Das Crônicas Raimundianas V - Feijão e Arroz

Por Paulo Heuser

Raimundo Alterego e sua família viram a prosperidade chegar. Junto com uns quilos a mais. As antigas refeições em família foram trocadas por lautos almoços, jantares e ceias. Até o singelo café da manhã com uma fatia de pão com geléia foi trocado por croissans com recheio. A preocupação do Raimundo aumentou quando observou que a despensa estava repleta de produtos diet, light, e coisas do gênero. Não demorou para convocar uma reunião de família.

Compareceram o Velho (o sogro), Zé Tongo, a irmã do Zé, o Japa que, até onde sabia, nem parente era, e o resto do pessoal de casa. Raimundo havia mandado colocar as cadeiras viradas para um imenso espelho que colocara na sala. Deu resultado imediato, o pessoal foi chegando e olhava com desconforto para o espelho.

Ouviram atentos enquanto Raimundo manifestava sua preocupação com a saúde da família e, por que não dizer, dos empregados da Cotra – holding do grupo – em geral. Sugeriu que todos, alternadamente, se internassem num spa para deixa alguns quilos para trás. Foi nesse momento que o Velho pareceu acordar, perdido nos seus pensamentos, como de costume, e disse que um spa de nada adiantaria, a médio e longo prazos. Indagou quem era a única pessoa da sala que não adquirira sobrepeso. A irmã do Zé Tongo. Curioso, pensou Raimundo, até hoje não sei o nome dela. Realmente, ela estava mais do que em forma, podendo sempre usar aquelas roupas colantes de ginástica. Por quê? Porque era recreacionista de jardim-de-infância e de altos executivos. Estava sempre correndo, pulando e ensinando a prender o rabo no burro. Brincar de cabra cega com os executivos exigia bom preparo físico, para impedir que entrassem de cabeça nas paredes.

Num evento de motivação de equipes, ensinara uma brincadeira idiota para uma equipe de funcionários que apresentava problemas de integração. Cada membro da equipe tinha de correr de costas, o mais rápido que pudesse, em direção à parede, de olhos vendados. O resto da equipe tinha de salvá-lo antes da colisão. Tudo correu às mil maravilhas, até que o gerente da equipe tomou todo impulso possível e veio com tudo em direção à parede. Quando a cabeça dele rachou, parte da equipe havia ido tomar café. Os outros, reunidos no pátio, assoviavam enquanto examinavam as unhas. Até hoje a cabeça daquele gerente apresenta uma região achatada na parte posterior.

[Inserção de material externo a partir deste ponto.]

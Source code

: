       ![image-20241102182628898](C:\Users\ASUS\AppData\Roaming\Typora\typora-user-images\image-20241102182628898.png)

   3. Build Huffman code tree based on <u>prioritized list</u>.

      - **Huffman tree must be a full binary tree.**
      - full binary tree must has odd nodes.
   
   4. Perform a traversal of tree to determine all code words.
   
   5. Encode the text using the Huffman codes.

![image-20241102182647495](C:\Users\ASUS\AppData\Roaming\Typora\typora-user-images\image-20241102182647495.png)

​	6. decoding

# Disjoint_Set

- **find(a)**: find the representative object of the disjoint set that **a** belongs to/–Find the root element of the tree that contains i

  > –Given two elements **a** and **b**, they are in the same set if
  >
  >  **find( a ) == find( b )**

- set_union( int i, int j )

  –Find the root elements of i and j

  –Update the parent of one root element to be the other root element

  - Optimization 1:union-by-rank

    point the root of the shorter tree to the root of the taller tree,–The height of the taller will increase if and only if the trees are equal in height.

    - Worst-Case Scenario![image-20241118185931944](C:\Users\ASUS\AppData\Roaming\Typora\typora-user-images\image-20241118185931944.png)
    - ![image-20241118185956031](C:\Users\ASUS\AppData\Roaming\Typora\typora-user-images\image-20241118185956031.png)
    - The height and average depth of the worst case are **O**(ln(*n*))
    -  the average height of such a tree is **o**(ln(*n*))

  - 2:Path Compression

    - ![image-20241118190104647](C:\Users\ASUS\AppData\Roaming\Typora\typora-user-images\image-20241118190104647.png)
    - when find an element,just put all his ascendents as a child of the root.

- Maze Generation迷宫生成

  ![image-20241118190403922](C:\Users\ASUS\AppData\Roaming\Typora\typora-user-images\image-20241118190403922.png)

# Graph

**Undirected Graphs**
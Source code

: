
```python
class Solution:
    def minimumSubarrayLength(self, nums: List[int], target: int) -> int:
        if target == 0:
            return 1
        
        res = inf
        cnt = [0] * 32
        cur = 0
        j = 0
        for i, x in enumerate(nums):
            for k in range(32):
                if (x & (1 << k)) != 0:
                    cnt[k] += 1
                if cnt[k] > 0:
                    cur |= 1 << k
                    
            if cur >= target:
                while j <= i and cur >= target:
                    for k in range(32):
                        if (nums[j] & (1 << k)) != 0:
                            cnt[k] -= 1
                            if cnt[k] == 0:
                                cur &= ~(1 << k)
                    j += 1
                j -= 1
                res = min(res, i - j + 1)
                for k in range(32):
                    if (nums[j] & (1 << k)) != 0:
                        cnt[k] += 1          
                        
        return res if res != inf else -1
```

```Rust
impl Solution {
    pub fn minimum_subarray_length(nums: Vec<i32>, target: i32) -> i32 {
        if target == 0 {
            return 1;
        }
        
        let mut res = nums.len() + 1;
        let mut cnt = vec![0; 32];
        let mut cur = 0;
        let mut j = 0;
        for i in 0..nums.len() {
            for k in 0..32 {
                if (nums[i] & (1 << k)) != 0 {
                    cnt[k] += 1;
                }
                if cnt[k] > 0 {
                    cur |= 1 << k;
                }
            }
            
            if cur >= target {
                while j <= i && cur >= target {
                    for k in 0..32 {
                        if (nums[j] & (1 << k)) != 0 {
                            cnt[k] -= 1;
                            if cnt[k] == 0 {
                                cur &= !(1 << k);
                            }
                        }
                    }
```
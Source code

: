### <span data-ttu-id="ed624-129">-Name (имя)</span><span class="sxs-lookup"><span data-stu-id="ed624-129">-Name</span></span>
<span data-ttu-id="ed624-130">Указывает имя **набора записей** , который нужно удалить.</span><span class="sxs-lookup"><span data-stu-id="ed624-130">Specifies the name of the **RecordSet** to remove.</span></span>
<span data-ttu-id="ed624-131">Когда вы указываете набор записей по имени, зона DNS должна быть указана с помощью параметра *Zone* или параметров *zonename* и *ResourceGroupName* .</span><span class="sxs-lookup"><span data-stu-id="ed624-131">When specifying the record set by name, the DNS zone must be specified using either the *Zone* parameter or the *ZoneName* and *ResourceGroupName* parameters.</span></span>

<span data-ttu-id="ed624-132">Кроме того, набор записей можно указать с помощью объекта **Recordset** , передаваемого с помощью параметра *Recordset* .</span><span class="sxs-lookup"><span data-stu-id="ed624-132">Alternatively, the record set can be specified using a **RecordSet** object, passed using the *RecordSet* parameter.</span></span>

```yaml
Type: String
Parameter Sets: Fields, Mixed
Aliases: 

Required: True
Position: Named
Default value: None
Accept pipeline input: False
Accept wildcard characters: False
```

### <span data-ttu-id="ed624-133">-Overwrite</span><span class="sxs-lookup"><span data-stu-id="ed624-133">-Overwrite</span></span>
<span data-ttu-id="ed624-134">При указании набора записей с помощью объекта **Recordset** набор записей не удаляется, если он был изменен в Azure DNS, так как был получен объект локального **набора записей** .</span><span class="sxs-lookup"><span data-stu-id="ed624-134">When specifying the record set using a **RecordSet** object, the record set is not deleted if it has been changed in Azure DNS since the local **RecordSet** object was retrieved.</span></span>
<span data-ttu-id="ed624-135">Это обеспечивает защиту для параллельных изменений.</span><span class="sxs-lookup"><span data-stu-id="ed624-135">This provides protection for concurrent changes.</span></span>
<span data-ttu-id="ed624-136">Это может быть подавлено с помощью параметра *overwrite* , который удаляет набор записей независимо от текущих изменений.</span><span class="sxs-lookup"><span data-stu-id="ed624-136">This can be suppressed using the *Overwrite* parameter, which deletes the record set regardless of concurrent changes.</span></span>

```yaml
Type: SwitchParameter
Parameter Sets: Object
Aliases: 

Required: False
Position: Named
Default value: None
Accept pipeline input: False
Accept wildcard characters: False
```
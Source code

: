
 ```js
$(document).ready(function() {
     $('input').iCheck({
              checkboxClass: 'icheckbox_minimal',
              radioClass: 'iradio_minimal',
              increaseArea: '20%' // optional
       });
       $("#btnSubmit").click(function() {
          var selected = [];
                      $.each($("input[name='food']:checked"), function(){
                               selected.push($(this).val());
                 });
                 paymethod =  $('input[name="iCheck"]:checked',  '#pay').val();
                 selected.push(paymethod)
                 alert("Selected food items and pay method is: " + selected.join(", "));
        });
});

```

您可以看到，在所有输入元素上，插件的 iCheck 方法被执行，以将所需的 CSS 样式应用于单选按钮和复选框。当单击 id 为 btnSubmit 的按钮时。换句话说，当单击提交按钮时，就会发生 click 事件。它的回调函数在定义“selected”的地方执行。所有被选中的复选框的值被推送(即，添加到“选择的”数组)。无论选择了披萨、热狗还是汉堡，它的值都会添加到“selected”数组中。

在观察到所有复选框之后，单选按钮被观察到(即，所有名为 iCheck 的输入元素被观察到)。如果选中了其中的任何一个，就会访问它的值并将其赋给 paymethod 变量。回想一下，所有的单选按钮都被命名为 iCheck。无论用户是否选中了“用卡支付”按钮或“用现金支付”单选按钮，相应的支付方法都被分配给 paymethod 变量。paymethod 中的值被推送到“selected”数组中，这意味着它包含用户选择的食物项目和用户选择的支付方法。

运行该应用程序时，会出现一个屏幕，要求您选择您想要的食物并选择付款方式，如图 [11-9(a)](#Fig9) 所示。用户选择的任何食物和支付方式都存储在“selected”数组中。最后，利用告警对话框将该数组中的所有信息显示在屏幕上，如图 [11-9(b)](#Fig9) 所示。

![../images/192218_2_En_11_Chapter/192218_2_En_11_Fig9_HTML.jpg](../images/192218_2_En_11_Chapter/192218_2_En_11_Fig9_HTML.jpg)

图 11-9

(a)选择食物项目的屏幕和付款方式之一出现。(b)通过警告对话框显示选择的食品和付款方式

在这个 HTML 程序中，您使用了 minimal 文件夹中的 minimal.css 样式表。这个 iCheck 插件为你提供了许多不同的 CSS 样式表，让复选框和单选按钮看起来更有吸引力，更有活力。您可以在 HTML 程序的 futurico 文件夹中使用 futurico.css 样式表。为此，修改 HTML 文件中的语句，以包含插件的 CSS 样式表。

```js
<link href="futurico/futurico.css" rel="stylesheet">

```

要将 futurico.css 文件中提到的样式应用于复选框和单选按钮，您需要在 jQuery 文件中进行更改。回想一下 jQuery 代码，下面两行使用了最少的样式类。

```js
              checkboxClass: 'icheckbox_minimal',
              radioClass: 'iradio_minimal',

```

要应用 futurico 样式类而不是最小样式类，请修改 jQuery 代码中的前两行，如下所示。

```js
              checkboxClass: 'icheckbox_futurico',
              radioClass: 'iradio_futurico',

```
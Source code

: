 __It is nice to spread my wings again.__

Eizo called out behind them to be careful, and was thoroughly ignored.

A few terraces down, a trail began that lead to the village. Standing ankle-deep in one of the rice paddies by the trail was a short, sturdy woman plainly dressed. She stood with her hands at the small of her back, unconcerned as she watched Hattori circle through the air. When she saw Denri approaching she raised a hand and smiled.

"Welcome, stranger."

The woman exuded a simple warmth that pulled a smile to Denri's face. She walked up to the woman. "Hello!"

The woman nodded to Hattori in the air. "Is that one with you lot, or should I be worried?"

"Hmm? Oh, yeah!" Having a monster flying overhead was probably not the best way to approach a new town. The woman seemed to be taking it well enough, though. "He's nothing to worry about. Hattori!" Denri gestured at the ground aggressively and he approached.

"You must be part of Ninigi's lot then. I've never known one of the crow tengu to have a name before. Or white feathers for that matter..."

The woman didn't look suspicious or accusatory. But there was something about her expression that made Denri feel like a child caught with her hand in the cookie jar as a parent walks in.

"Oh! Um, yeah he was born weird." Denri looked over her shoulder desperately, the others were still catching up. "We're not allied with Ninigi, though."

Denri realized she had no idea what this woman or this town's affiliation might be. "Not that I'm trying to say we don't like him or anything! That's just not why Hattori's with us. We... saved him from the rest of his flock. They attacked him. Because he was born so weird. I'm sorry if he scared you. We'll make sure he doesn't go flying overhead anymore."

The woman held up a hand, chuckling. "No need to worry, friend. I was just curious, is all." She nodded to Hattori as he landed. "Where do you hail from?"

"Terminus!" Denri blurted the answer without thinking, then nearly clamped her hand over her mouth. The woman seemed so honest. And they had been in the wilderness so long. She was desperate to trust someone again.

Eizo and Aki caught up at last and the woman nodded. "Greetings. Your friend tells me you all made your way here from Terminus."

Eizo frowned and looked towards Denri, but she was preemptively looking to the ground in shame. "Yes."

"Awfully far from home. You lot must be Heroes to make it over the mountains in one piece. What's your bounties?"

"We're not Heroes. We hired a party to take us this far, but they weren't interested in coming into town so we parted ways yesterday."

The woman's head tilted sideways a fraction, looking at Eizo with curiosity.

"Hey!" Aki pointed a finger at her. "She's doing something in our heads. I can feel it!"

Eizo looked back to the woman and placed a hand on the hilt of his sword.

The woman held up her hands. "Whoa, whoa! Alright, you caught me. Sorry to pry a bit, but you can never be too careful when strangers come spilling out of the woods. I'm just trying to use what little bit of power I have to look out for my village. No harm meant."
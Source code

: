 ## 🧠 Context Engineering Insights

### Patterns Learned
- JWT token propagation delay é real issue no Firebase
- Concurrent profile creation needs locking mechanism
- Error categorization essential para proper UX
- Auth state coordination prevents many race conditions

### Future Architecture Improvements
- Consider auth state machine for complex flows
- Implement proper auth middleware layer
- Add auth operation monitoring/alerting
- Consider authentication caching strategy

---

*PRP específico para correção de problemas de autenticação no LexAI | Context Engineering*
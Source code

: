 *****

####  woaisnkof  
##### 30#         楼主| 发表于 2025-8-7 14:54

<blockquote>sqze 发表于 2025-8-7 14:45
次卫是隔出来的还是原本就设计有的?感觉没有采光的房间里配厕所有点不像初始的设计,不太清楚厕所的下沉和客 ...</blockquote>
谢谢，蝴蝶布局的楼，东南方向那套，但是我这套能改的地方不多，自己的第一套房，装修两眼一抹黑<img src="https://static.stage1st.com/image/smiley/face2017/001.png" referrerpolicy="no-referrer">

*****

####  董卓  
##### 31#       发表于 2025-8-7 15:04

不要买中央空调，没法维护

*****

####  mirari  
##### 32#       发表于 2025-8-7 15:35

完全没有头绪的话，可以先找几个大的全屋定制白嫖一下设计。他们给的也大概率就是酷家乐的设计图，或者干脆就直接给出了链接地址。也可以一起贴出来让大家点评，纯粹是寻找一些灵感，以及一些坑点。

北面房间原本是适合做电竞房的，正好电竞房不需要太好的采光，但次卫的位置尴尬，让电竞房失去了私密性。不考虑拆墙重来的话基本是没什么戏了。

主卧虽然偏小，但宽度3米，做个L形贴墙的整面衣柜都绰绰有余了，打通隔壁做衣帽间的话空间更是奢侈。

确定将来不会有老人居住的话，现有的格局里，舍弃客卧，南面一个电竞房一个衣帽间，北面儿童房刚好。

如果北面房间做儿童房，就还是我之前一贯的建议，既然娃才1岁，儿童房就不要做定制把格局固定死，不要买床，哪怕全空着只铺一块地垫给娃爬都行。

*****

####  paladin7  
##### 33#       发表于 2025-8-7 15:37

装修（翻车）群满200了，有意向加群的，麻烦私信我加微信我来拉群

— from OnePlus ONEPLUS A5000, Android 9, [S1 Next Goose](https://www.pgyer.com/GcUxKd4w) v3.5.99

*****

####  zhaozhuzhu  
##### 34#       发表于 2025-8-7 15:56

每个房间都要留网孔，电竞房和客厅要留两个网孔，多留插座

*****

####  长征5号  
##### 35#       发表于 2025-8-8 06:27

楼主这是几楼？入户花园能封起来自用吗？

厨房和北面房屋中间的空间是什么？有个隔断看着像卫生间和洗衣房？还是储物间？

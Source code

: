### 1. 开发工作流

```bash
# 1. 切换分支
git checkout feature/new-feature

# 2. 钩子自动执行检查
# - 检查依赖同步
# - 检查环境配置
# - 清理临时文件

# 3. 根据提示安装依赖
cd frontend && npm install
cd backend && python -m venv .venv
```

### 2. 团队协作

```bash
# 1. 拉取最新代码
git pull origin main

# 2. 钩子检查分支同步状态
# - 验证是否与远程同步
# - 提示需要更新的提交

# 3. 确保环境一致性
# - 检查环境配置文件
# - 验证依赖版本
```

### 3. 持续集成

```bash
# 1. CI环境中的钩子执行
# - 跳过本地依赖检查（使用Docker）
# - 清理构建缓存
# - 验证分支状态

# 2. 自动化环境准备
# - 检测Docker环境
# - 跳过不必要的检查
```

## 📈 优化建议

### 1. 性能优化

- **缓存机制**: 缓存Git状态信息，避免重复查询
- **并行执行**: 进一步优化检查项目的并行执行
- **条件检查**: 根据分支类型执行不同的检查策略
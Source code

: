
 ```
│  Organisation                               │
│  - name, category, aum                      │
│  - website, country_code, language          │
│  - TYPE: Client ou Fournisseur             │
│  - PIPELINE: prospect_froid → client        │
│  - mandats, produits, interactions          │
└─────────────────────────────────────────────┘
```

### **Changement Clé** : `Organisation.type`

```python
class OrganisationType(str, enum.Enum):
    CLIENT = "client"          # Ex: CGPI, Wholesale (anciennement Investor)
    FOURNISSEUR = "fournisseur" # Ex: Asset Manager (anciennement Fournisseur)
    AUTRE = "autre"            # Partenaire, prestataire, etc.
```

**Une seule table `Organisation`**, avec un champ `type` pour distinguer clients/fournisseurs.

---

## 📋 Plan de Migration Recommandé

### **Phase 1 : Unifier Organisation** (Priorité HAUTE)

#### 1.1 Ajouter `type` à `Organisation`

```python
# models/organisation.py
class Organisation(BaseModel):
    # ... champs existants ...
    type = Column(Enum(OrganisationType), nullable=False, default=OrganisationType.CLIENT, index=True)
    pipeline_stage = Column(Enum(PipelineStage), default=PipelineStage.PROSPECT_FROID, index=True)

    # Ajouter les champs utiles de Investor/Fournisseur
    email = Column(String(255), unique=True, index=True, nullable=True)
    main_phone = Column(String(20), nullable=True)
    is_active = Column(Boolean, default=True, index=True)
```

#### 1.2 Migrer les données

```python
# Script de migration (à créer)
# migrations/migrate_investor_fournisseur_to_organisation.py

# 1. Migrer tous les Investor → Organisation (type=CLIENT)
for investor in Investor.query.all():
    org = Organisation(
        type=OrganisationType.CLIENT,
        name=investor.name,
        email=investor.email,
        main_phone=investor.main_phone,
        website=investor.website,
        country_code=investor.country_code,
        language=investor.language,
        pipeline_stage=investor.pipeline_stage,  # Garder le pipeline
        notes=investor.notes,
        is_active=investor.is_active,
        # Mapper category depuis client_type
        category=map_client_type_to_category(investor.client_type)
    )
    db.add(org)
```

Desde então, a irmã do Zé está sempre preparada para salvar gerentes em treinamento motivacional. O que mais impressionou a irmã do Zé foi a fé desse pessoal. Tem de ter muita fé para se jogar de costas, com os olhos vendados, em direção a uma parede, sabendo que aqueles que vão salvá-lo são os mesmos que sonham com a sua posição no organograma. Orgasnograma neste caso.

Seja como for, o Velho percebeu que o exercício inerente à atividade de salva-vidas de executivos era o que mantinha a irmã do Zé na linha. O Velho pediu que ela narrasse suas experiências de entretenimento empresarial.

Só ela sabia o que é segurar um gerente de uma multinacional dinamarquesa. Depois desses eventos traumatizantes, optou pelas coisas menos radicais, como fazê-los andar de olhos vendados numa sala escura sem que se choquem uns com os outros. Curiosamente, os gerentes sempre saem de lá com um olho roxo. Aprendeu rápido a ficar fora da sala, enquanto eles completam sua missão. No escuro, olho não tem dono.

Optou também por atividades lúdico-psicocognitivas, desenvolvidas através de exercícios cênicos de desenvolvimento corporal cognitivo, também conhecidos como teatrinho. No jardim de infância essas atividades não são tão interessantes, pois as crianças ainda têm senso de ridículo e se autocensuram. Com os executivos é muito mais interessante. No afã de superar os pares, fazem qualquer coisa, por mais ridícula que seja.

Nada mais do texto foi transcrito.